BEGIN Source information

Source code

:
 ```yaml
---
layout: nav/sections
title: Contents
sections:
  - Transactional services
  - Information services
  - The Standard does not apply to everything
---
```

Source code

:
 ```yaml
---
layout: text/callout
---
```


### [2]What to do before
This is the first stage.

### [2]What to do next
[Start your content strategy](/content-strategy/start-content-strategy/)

END Source information

A single number is the whole answer: please count how many lines of the records above include the string "layout".

Task response:
2